Grisebach undertook various projects in the Historicist and German Renaissance Revival styles. Sources note that whereas other architects contented themselves with imitating former styles in their revivalist designs, Grisebach was never afraid to apply his imagination creatively and generously, and - especially with domestic commissions - to incorporate elements of cosiness.

He designed the Chemistry Pavilion for the 1893 World Fair in Chicago and again for the 1900 World Fair in Paris. Perhaps the most striking of his creations is the Schlesisches Tor overground metro station in Berlin, though it must be acknowledged that this development also carried unmistakably the architectural signature of August Dinklage who was working for/with Grisebach at the time. Other projects dating from the years of the partnership in respect of which it is not always clear which of the partners took the lead include St John's ("die Johanneskirche") in Gießen and St. Peter's ("die Petrusskirche") in Frankfurt - both of which were Evangelical churches. In 1891/92 Grisebach built himself a home, incorporating a studio-workshop, known today as the Villa Grisebach, at Fasanenstraße 25 in Berlin-Charlottenburg. Close by he built another house, at Fasanenstraße 39, featuring a "Bremen-style" front gable, and using the ideas of his client Richard Cleve, who also had incorporated various pre-fabricated elements, sourced primarily from The Netherlands, such as reliefs, bay-windows and pillars. Grisebach's best known building must be the "Wiesenstein House" ("Haus Wiesenstein") in the hamlet of Agnetendorf (as it was known before 1945) in Lower Silesia, built in 1900/01 for Gerhart Hauptmann, in which the writer lived for the rest of his life.

Other high-profile clients included the well-known physician, Albert Neisser and his wife Toni, for whom in 1897/98 Grisebach built the so-called Villa Neisser at Scheitniger Park in Breslau (as Wrocław was known at that time). This family home became a meeting point for celebrities such as Gerhart Hauptmann, Gustav Mahler and Richard Strauss. Grisebach built the "Villa Röhl" at the Timmendorfer Beach (near Lübeck) for the Wahllaender/Gropius family. Walter Gropius used it as his summer house till 1933. (Today the Villa Röhl survives as a hotel.) The artist Max Liebermann became a personal friend: Grisebach was involved in the reconstruction of the Liebermann family home alongside Berlin's Pariser Platz and in the design of the Liebermann family grave at the Jewish cemetery in Berlin-Pankow. For his part Liebermann contributed wall paintings to the Schloss Klink ("Castle Klink") which Grisebach and Dinlage, inspired, it was said, by the Châteaux of the Loire Valley, built between 1896 and 1898 for Arthur von Schnitzler in the lakeland between Berlin and Rostock. (This is another Grisebach building that has subsequently been converted into a hotel.) Newly wealthy industrialists from the west were also among his clientele, including the textiles magnate Paul Andreae for whom in 1882/83 Grisebach designed the flamboyant two-storey Gut Mielenforst "manor house" in the hills east of Cologne.
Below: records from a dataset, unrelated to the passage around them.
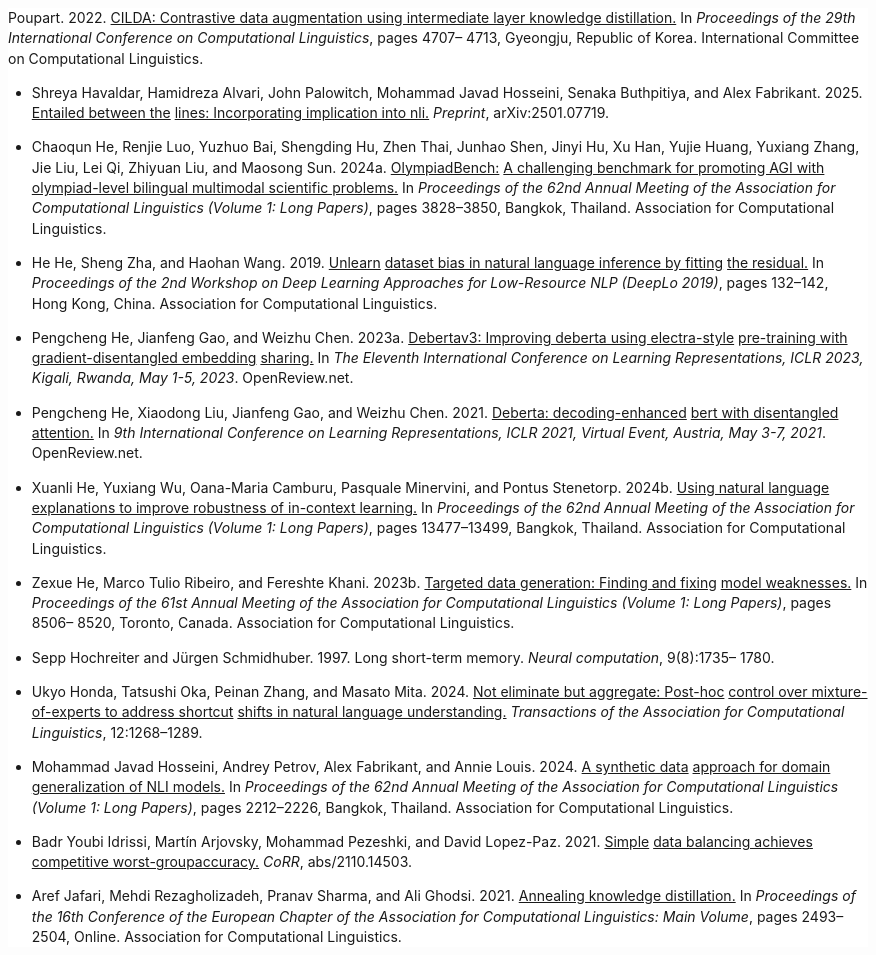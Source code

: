Poupart. 2022. [CILDA: Contrastive data augmen](https://aclanthology.org/2022.coling-1.417/)[tation using intermediate layer knowledge distilla](https://aclanthology.org/2022.coling-1.417/)[tion.](https://aclanthology.org/2022.coling-1.417/) In *Proceedings of the 29th International Conference on Computational Linguistics*, pages 4707– 4713, Gyeongju, Republic of Korea. International Committee on Computational Linguistics.

- <span id="page-10-4"></span>Shreya Havaldar, Hamidreza Alvari, John Palowitch, Mohammad Javad Hosseini, Senaka Buthpitiya, and Alex Fabrikant. 2025. [Entailed between the](https://arxiv.org/abs/2501.07719) [lines: Incorporating implication into nli.](https://arxiv.org/abs/2501.07719) *Preprint*, arXiv:2501.07719.
- <span id="page-10-16"></span>Chaoqun He, Renjie Luo, Yuzhuo Bai, Shengding Hu, Zhen Thai, Junhao Shen, Jinyi Hu, Xu Han, Yujie Huang, Yuxiang Zhang, Jie Liu, Lei Qi, Zhiyuan Liu, and Maosong Sun. 2024a. [OlympiadBench:](https://doi.org/10.18653/v1/2024.acl-long.211) [A challenging benchmark for promoting AGI with](https://doi.org/10.18653/v1/2024.acl-long.211) [olympiad-level bilingual multimodal scientific prob](https://doi.org/10.18653/v1/2024.acl-long.211)[lems.](https://doi.org/10.18653/v1/2024.acl-long.211) In *Proceedings of the 62nd Annual Meeting of the Association for Computational Linguistics (Volume 1: Long Papers)*, pages 3828–3850, Bangkok, Thailand. Association for Computational Linguistics.
- <span id="page-10-0"></span>He He, Sheng Zha, and Haohan Wang. 2019. [Unlearn](https://doi.org/10.18653/v1/D19-6115) [dataset bias in natural language inference by fitting](https://doi.org/10.18653/v1/D19-6115) [the residual.](https://doi.org/10.18653/v1/D19-6115) In *Proceedings of the 2nd Workshop on Deep Learning Approaches for Low-Resource NLP (DeepLo 2019)*, pages 132–142, Hong Kong, China. Association for Computational Linguistics.
- <span id="page-10-7"></span>Pengcheng He, Jianfeng Gao, and Weizhu Chen. 2023a. [Debertav3: Improving deberta using electra-style](https://openreview.net/forum?id=sE7-XhLxHA) [pre-training with gradient-disentangled embedding](https://openreview.net/forum?id=sE7-XhLxHA) [sharing.](https://openreview.net/forum?id=sE7-XhLxHA) In *The Eleventh International Conference on Learning Representations, ICLR 2023, Kigali, Rwanda, May 1-5, 2023*. OpenReview.net.
- <span id="page-10-6"></span>Pengcheng He, Xiaodong Liu, Jianfeng Gao, and Weizhu Chen. 2021. [Deberta: decoding-enhanced](https://openreview.net/forum?id=XPZIaotutsD) [bert with disentangled attention.](https://openreview.net/forum?id=XPZIaotutsD) In *9th International Conference on Learning Representations, ICLR 2021, Virtual Event, Austria, May 3-7, 2021*. OpenReview.net.
- <span id="page-10-11"></span>Xuanli He, Yuxiang Wu, Oana-Maria Camburu, Pasquale Minervini, and Pontus Stenetorp. 2024b. [Using natural language explanations to improve ro](https://doi.org/10.18653/v1/2024.acl-long.728)[bustness of in-context learning.](https://doi.org/10.18653/v1/2024.acl-long.728) In *Proceedings of the 62nd Annual Meeting of the Association for Computational Linguistics (Volume 1: Long Papers)*, pages 13477–13499, Bangkok, Thailand. Association for Computational Linguistics.
- <span id="page-10-2"></span>Zexue He, Marco Tulio Ribeiro, and Fereshte Khani. 2023b. [Targeted data generation: Finding and fixing](https://doi.org/10.18653/v1/2023.acl-long.474) [model weaknesses.](https://doi.org/10.18653/v1/2023.acl-long.474) In *Proceedings of the 61st Annual Meeting of the Association for Computational Linguistics (Volume 1: Long Papers)*, pages 8506– 8520, Toronto, Canada. Association for Computational Linguistics.
- <span id="page-10-9"></span>Sepp Hochreiter and Jürgen Schmidhuber. 1997. Long short-term memory. *Neural computation*, 9(8):1735– 1780.

- <span id="page-10-8"></span>Ukyo Honda, Tatsushi Oka, Peinan Zhang, and Masato Mita. 2024. [Not eliminate but aggregate: Post-hoc](https://doi.org/10.1162/tacl_a_00701) [control over mixture-of-experts to address shortcut](https://doi.org/10.1162/tacl_a_00701) [shifts in natural language understanding.](https://doi.org/10.1162/tacl_a_00701) *Transactions of the Association for Computational Linguistics*, 12:1268–1289.
- <span id="page-10-1"></span>Mohammad Javad Hosseini, Andrey Petrov, Alex Fabrikant, and Annie Louis. 2024. [A synthetic data](https://doi.org/10.18653/v1/2024.acl-long.120) [approach for domain generalization of NLI models.](https://doi.org/10.18653/v1/2024.acl-long.120) In *Proceedings of the 62nd Annual Meeting of the Association for Computational Linguistics (Volume 1: Long Papers)*, pages 2212–2226, Bangkok, Thailand. Association for Computational Linguistics.
- <span id="page-10-13"></span>Badr Youbi Idrissi, Martín Arjovsky, Mohammad Pezeshki, and David Lopez-Paz. 2021. [Simple](https://arxiv.org/abs/2110.14503) [data balancing achieves competitive worst-group](https://arxiv.org/abs/2110.14503)[accuracy.](https://arxiv.org/abs/2110.14503) *CoRR*, abs/2110.14503.
- <span id="page-10-12"></span>Aref Jafari, Mehdi Rezagholizadeh, Pranav Sharma, and Ali Ghodsi. 2021. [Annealing knowledge distillation.](https://doi.org/10.18653/v1/2021.eacl-main.212) In *Proceedings of the 16th Conference of the European Chapter of the Association for Computational Linguistics: Main Volume*, pages 2493–2504, Online. Association for Computational Linguistics.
Another of his more eye catching commissions is the Schloss Tremsbüttel "mini-palace" near Bargteheide to the northeast of Hamburg. The client was the Remscheid entrepreneur-contractor Alfred (Fritz) Hasenclever, who wanted a prominently sited Historicist-style building as a belated wedding gift for his wife, Olga. Dating from 1893/94 the building has retained many of the fashionable decorations and details characteristic of the times, both internally and on the outside. Like Schloss Klink and Villa Röhl, Schloß Tremsbüttel has been converted into a hotel. All three buildings are therefore accessible to the public (2017).